Deacon Blog                                                                                                 Nov. 1,2020

 Two Greatest Moments in Life

A final thought on the Greatest Commandment from last Sunday. There is a certain literary process that is important in developing the perspective of Sacred Scripture as a living and contemporary presence in your life. In my homily I called it ‘context’ because it sets the stage for understanding what is happening in any given moment in time. Paul Harvey called it the “Rest of the story”. I will go as far as to say it is critical to understanding not only the message but the relevancy, sometimes, to our lives. We need to know what Jesus was doing when He said something, where He was when it happened, and who He was talking to. In that particular passage, it’s essential to know that He was in the Temple, it’s the week of Passover (and week before His Passion), there is a large crowd gathered around Him, and that He has just trashed the outer courtyard driving out the “retailers” doing business in His Father’s house. We need to know that it was a scholar of the law trying to discredit His whole existence and everything He preached. One slip, one verbal stumble, and Jesus’ credibility, and His mission, would have been over. This was within days of His triumphant entry into Jerusalem, treading on a path of palm leaves. We need this info because all of this is paramount to understanding and experiencing His Passion when it occurs. To be fully and completely grateful for His sacrifice we need to know what He went through to save us. In turn, we can move closer to understanding what “Loving the Lord our God with all our heart, soul, mind, and strength” looks like in ‘living color”. In the ‘light’ of our day. In the deep recesses of our lives. It can open our eyes to recognize our neighbor and his needs. They aren’t always as obvious as a “robbed and beaten” foreign traveler. When we engage ourselves in scripture using our imagination, we can make it come alive in our hearts and minds. It is no longer random and we are no longer obtuse about its events. It connects us to the greatest story about the greatest event in human history. Like the “Good Samaritan”, we too can learn the way of Humility. Read that Gospel again (Matthew 22:34-40). If the Jews were so familiar with the ‘Shema Israel” and the greatest of commandments, why would God have placed it in the bible? If this were “settled law” for the Jews, why mention it for a Gentile world to read through the centuries?

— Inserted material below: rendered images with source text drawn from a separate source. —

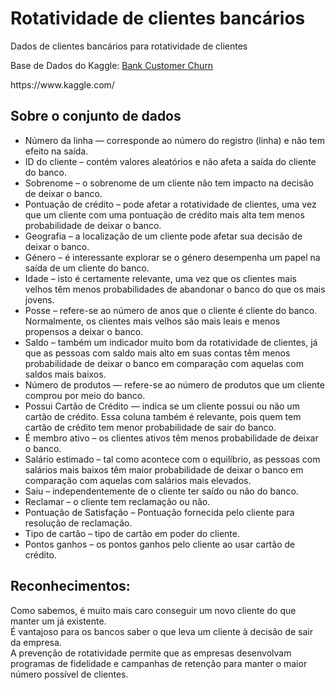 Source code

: <h1> Rotatividade de clientes bancários </h1>
<p> Dados de clientes bancários para rotatividade de clientes </p>
<p>Base de Dados do Kaggle: <a href = "https://www.kaggle.com/datasets/radheshyamkollipara/bank-customer-churn/data">Bank Customer Churn</a> </p>
<p> https://www.kaggle.com/ </p>

<h2> Sobre o conjunto de dados </h2>
<ul>
	<li>Número da linha — corresponde ao número do registro (linha) e não tem efeito na saída.</li>
	<li>ID do cliente – contém valores aleatórios e não afeta a saída do cliente do banco.</li>
	<li>Sobrenome – o sobrenome de um cliente não tem impacto na decisão de deixar o banco.</li>
	<li>Pontuação de crédito – pode afetar a rotatividade de clientes, uma vez que um cliente com uma pontuação de crédito mais alta tem menos probabilidade de deixar o banco.</li>
	<li>Geografia – a localização de um cliente pode afetar sua decisão de deixar o banco.</li>
	<li>Género – é interessante explorar se o género desempenha um papel na saída de um cliente do banco.</li>
	<li>Idade – isto é certamente relevante, uma vez que os clientes mais velhos têm menos probabilidades de abandonar o banco do que os mais jovens.</li>
	<li>Posse – refere-se ao número de anos que o cliente é cliente do banco. Normalmente, os clientes mais velhos são mais leais e menos propensos a deixar o banco.</li>
	<li>Saldo – também um indicador muito bom da rotatividade de clientes, já que as pessoas com saldo mais alto em suas contas têm menos probabilidade de deixar o banco em comparação 	com aquelas com saldos mais baixos.</li>
	<li>Número de produtos — refere-se ao número de produtos que um cliente comprou por meio do banco.
	<li>Possui Cartão de Crédito — indica se um cliente possui ou não um cartão de crédito. Essa coluna também é relevante, pois quem tem cartão de crédito tem menor probabilidade de 	sair do banco.</li>
	<li>É membro ativo – os clientes ativos têm menos probabilidade de deixar o banco.
	<li>Salário estimado – tal como acontece com o equilíbrio, as pessoas com salários mais baixos têm maior probabilidade de deixar o banco em comparação com aquelas com salários mais 	elevados.</li>
	<li>Saiu – independentemente de o cliente ter saído ou não do banco.</li>
	<li>Reclamar – o cliente tem reclamação ou não.</li>
	<li>Pontuação de Satisfação – Pontuação fornecida pelo cliente para resolução de reclamação.</li>
	<li>Tipo de cartão – tipo de cartão em poder do cliente.</li>
	<li>Pontos ganhos – os pontos ganhos pelo cliente ao usar cartão de crédito.</li>
</ul>

<h2>Reconhecimentos:</h2> 
<p>
Como sabemos, é muito mais caro conseguir um novo cliente do que manter um já existente.<br>
É vantajoso para os bancos saber o que leva um cliente à decisão de sair da empresa.<br>
A prevenção de rotatividade permite que as empresas desenvolvam programas de fidelidade e campanhas de retenção para manter o maior número possível de clientes.
</p>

Possibly, it’s because the “Greatest Commandment” had become too routine and the people had become too complacent about its message. This wasn’t a commandment about honoring mother and father, coveting our neighbor or their goods, or going to church on the sabbath. These are all important, don’t take that the wrong way. We must do these things, but they are part of the Greatest Commandment that sums them all up, the Law and the Prophets. Jesus placed this strategically in His ministry because avoiding apathy and responsibility is a huge problem in humanity. The next time you come to Mass, watch the way we make the sign of the cross or pray the Creed. The Jewish leaders were pushing an agenda that focused on atonement and sacrifice and the efforts of the people. They had become so burdened that just complying with the Law was the intent…not Loving GOD who had loved them (us) into existence and who had delivered them from slavery over and over.  These efforts only achieved a level of compliance, not affection. GOD had become more of a ‘concept’ than a living presence. It’s obvious that this was not just a random story. It was a surgical effort to restore the health of our souls, and the divine relationship our first parents damaged.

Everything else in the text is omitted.